А херувим-от мой, как дети пошли, попивать начал, озорничать. Дальше — больше. Ему и слова уж не скажи поперек, отходит тебя сейчас, как знает.

Когда первую девчонку родила (до того все парни были), стою однова вот этак вот, к печке прислонясь, и думаю: не надо бы мне мужика-то больше, на что он теперь, мытарство одно. И к Пресвятой Деве опять: «Забери ты его от меня, заступница, пропусти скрозь машину». Ни мне и никому чтобы! То есть и чужой бабе не достался, значит.

Вчерась подумала этак-то, а сегодня возьми и грянь война!

Полгода не прошло — похоронку получаю.

Слава тебе, Господи, отмучилась.

Да! Так! Ведь, Борис Яколич, поверишь ли, синяки не простывали на мне, детей крадучись кормила, на войну уходил, последний чайник грохнул об пол. Это человек был, я тя спрашиваю?

А когда — после войны уже — за неуплату долгов в суд меня потащили, швейную машинку грозились изнулировать — все богатство мое — я им, судьям-то: за то ли, говорю, мужик мой жизнь свою положил, вдовой безутешной оставил меня, детей малых сиротами?!

Да! Так! Чего дергаешь головой? Какие козыри на руках, теми и бьем.
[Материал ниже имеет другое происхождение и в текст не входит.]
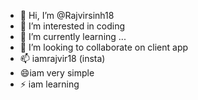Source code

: - 👋 Hi, I’m @Rajvirsinh18
- 👀 I’m interested in coding 
- 🌱 I’m currently learning ...
- 💞️ I’m looking to collaborate on client app 
- 📫 iamrajvir18 (insta)
- 😄iam very simple 
- ⚡ iam learning 

<!---
Rajvirsinh18/Rajvirsinh18 is a ✨ special ✨ repository because its `README.md` (this file) appears on your GitHub profile.
You can click the Preview link to take a look at your changes.
--->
Кто иначе разве? Ты, может, иначе?!

И засмеялась во весь рот — красный язык, как на ладони, за остатним зубом.

Прошло пять лет.

Оказавшись в Загорске опять, как не вспомнить было Веськово, бабку Киселеву мою — как она там, жива ли, здорова ли? Одна загвоздка: явлюсь-то с другой. Что скажу, спросит: куда ту девал? А как же не спросит?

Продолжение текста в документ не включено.